**Task goal:**
Would you return the lines between the one holding "using the Dockerfile" and the one holding "with google credentials", inclusive, and only those, exactly as they stand in the listing below?
***** Input data
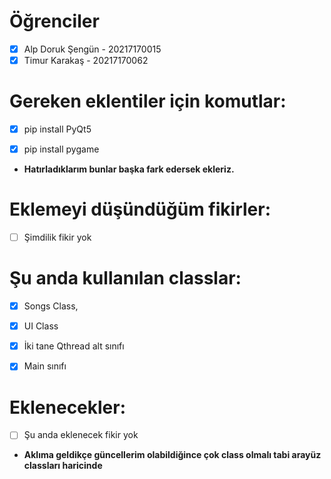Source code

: # Öğrenciler
- [x] Alp Doruk Şengün - 20217170015
- [x] Timur Karakaş - 20217170062

# Gereken eklentiler için komutlar:

- [x] pip install PyQt5
- [x] pip install pygame


- <b>Hatırladıklarım bunlar başka fark edersek ekleriz.</b>





# Eklemeyi düşündüğüm fikirler:

- [ ] Şimdilik fikir yok



# Şu anda kullanılan classlar:
- [x] Songs Class,
- [x] UI Class
- [x] İki tane Qthread alt sınıfı
- [x] Main sınıfı



# Eklenecekler:
- [ ] Şu anda eklenecek fikir yok

- <b>Aklıma geldikçe güncellerim olabildiğince çok class olmalı tabi arayüz classları haricinde</b>
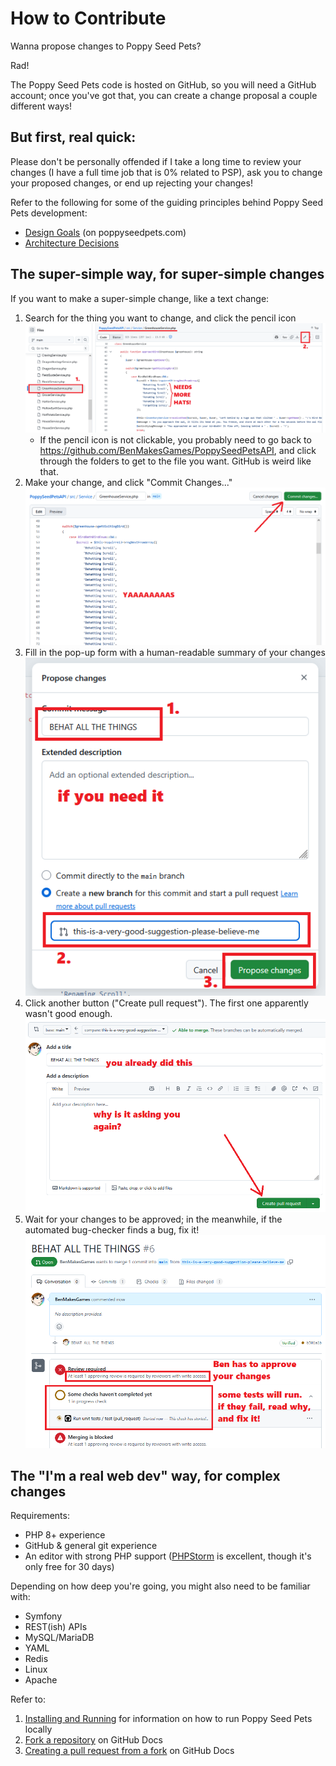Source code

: # How to Contribute

Wanna propose changes to Poppy Seed Pets?

Rad!

The Poppy Seed Pets code is hosted on GitHub, so you will need a GitHub account; once you've got that, you can create a change proposal a couple different ways!

## But first, real quick:

Please don't be personally offended if I take a long time to review your changes (I have a full time job that is 0% related to PSP), ask you to change your proposed changes, or end up rejecting your changes!

Refer to the following for some of the guiding principles behind Poppy Seed Pets development:
* [Design Goals](https://poppyseedpets.com/poppyopedia/designGoal) (on poppyseedpets.com)
* [Architecture Decisions](Architecture%20Decisions.md)

## The super-simple way, for super-simple changes

If you want to make a super-simple change, like a text change:

1. Search for the thing you want to change, and click the pencil icon 
   ![screenshot of GitHub UI](How%20to%20Contribute%20-%20Find%20a%20File.png)
   * If the pencil icon is not clickable, you probably need to go back to https://github.com/BenMakesGames/PoppySeedPetsAPI, and click through the folders to get to the file you want. GitHub is weird like that. 
2. Make your change, and click "Commit Changes..."
   ![screenshot of GitHub UI](How%20to%20Contribute%20-%20Make%20a%20Change.png)
3. Fill in the pop-up form with a human-readable summary of your changes
   ![screenshot of GitHub UI](How%20to%20Contribute%20-%20Create%20PR%20Step%201.png)
4. Click another button ("Create pull request"). The first one apparently wasn't good enough.
   ![screenshot of GitHub UI](How%20to%20Contribute%20-%20Create%20PR%20Step%202.png)
5. Wait for your changes to be approved; in the meanwhile, if the automated bug-checker finds a bug, fix it!
   ![screenshot of GitHub UI](How%20to%20Contribute%20-%20Fix%20Tests%20and%20Wait.png)

## The "I'm a real web dev" way, for complex changes

Requirements:
* PHP 8+ experience
* GitHub & general git experience
* An editor with strong PHP support ([PHPStorm](https://www.jetbrains.com/phpstorm/) is excellent, though it's only free for 30 days)

Depending on how deep you're going, you might also need to be familiar with:
* Symfony
* REST(ish) APIs
* MySQL/MariaDB
* YAML
* Redis
* Linux
* Apache

Refer to:
1. [Installing and Running](Installing%20and%20Running.md) for information on how to run Poppy Seed Pets locally
2. [Fork a repository](https://docs.github.com/en/pull-requests/collaborating-with-pull-requests/working-with-forks/fork-a-repo) on GitHub Docs
3. [Creating a pull request from a fork](https://docs.github.com/en/pull-requests/collaborating-with-pull-requests/proposing-changes-to-your-work-with-pull-requests/creating-a-pull-request-from-a-fork) on GitHub Docs

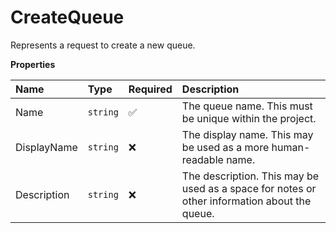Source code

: # CreateQueue

Represents a request to create a new queue.

**Properties**

| Name        | Type     | Required | Description                                                                                  |
| :---------- | :------- | :------- | :------------------------------------------------------------------------------------------- |
| Name        | `string` | ✅       | The queue name. This must be unique within the project.                                      |
| DisplayName | `string` | ❌       | The display name. This may be used as a more human-readable name.                            |
| Description | `string` | ❌       | The description. This may be used as a space for notes or other information about the queue. |
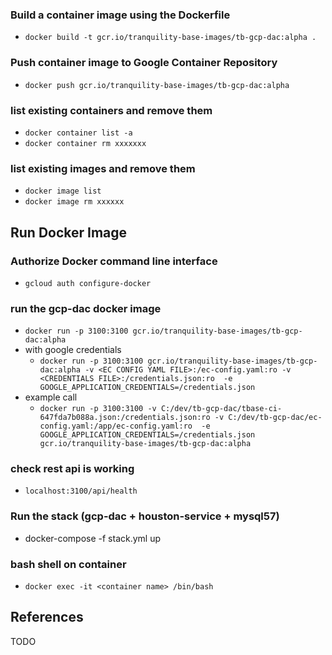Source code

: ### Build a container image using the Dockerfile
* `docker build -t gcr.io/tranquility-base-images/tb-gcp-dac:alpha .`

### Push container image to Google Container Repository
* `docker push gcr.io/tranquility-base-images/tb-gcp-dac:alpha`

### list existing containers and remove them
* `docker container list -a `
* `docker container rm xxxxxxx`

### list existing images and remove them 
* `docker image list` 
* `docker image rm xxxxxx`

## Run Docker Image
### Authorize Docker command line interface
* `gcloud auth configure-docker`

### run the gcp-dac docker image
* `docker run -p 3100:3100 gcr.io/tranquility-base-images/tb-gcp-dac:alpha`
* with google credentials
    * `docker run -p 3100:3100 gcr.io/tranquility-base-images/tb-gcp-dac:alpha -v <EC CONFIG YAML FILE>:/ec-config.yaml:ro -v <CREDENTIALS FILE>:/credentials.json:ro  -e GOOGLE_APPLICATION_CREDENTIALS=/credentials.json`
* example call
    *  `docker run -p 3100:3100 -v C:/dev/tb-gcp-dac/tbase-ci-647fda7b088a.json:/credentials.json:ro -v C:/dev/tb-gcp-dac/ec-config.yaml:/app/ec-config.yaml:ro  -e GOOGLE_APPLICATION_CREDENTIALS=/credentials.json gcr.io/tranquility-base-images/tb-gcp-dac:alpha`
### check rest api is working
* `localhost:3100/api/health` 

### Run the stack (gcp-dac + houston-service + mysql57)
* docker-compose -f stack.yml up

### bash shell on container
* `docker exec -it <container name> /bin/bash` 

## References
TODO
**********
**The completed task:**
: ### Build a container image using the Dockerfile
* `docker build -t gcr.io/tranquility-base-images/tb-gcp-dac:alpha .`

### Push container image to Google Container Repository
* `docker push gcr.io/tranquility-base-images/tb-gcp-dac:alpha`

### list existing containers and remove them
* `docker container list -a `
* `docker container rm xxxxxxx`

### list existing images and remove them 
* `docker image list` 
* `docker image rm xxxxxx`

## Run Docker Image
### Authorize Docker command line interface
* `gcloud auth configure-docker`

### run the gcp-dac docker image
* `docker run -p 3100:3100 gcr.io/tranquility-base-images/tb-gcp-dac:alpha`
* with google credentials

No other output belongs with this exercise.